◆ **Aim of the exercise**:
This exercise calls for copying every line below that holds the word "controle".

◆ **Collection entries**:
————————

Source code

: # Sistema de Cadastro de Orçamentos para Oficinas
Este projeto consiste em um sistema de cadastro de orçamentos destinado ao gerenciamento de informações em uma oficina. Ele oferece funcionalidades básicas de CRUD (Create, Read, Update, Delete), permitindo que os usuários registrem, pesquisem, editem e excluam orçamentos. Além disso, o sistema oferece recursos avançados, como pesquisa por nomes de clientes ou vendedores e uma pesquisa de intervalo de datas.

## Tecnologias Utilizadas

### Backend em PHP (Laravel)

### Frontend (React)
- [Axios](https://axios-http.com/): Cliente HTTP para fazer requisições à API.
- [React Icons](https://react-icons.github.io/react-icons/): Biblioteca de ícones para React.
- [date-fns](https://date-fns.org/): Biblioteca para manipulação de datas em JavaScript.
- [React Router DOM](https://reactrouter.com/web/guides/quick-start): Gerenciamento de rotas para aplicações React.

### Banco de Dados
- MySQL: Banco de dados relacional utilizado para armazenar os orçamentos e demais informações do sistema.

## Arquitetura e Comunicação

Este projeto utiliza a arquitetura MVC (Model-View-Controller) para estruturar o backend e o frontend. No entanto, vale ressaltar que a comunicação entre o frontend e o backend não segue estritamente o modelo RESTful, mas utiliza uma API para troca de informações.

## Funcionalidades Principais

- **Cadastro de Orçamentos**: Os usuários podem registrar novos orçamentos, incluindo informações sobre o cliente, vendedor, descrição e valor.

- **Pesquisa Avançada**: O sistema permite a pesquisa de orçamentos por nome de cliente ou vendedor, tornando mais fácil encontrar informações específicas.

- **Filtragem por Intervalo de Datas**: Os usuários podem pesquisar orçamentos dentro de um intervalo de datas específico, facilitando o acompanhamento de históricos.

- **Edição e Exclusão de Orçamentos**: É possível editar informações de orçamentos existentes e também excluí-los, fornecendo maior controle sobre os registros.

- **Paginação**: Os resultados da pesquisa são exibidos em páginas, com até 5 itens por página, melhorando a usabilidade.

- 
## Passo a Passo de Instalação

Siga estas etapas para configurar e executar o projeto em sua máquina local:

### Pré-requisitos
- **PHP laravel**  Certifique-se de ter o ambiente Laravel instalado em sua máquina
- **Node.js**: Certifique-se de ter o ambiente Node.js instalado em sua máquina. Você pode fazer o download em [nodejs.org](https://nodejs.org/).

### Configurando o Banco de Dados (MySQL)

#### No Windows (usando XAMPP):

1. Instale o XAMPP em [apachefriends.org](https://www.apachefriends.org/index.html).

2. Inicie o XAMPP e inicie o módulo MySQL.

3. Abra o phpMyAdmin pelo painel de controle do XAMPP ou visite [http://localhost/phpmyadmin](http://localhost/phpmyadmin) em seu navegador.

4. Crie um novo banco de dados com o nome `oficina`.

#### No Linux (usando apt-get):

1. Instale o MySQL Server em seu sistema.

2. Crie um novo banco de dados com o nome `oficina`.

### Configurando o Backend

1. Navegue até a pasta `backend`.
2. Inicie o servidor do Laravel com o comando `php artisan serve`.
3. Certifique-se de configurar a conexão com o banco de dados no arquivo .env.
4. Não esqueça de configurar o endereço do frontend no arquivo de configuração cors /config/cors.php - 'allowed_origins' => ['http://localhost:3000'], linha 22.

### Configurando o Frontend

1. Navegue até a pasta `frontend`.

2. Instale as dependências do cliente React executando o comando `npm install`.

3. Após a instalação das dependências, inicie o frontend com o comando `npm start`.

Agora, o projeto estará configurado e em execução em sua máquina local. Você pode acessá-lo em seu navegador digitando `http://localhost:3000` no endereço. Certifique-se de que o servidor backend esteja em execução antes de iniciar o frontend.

————————

◆ **Exercise output**:
- **Edição e Exclusão de Orçamentos**: É possível editar informações de orçamentos existentes e também excluí-los, fornecendo maior controle sobre os registros.
3. Abra o phpMyAdmin pelo painel de controle do XAMPP ou visite [http://localhost/phpmyadmin](http://localhost/phpmyadmin) em seu navegador.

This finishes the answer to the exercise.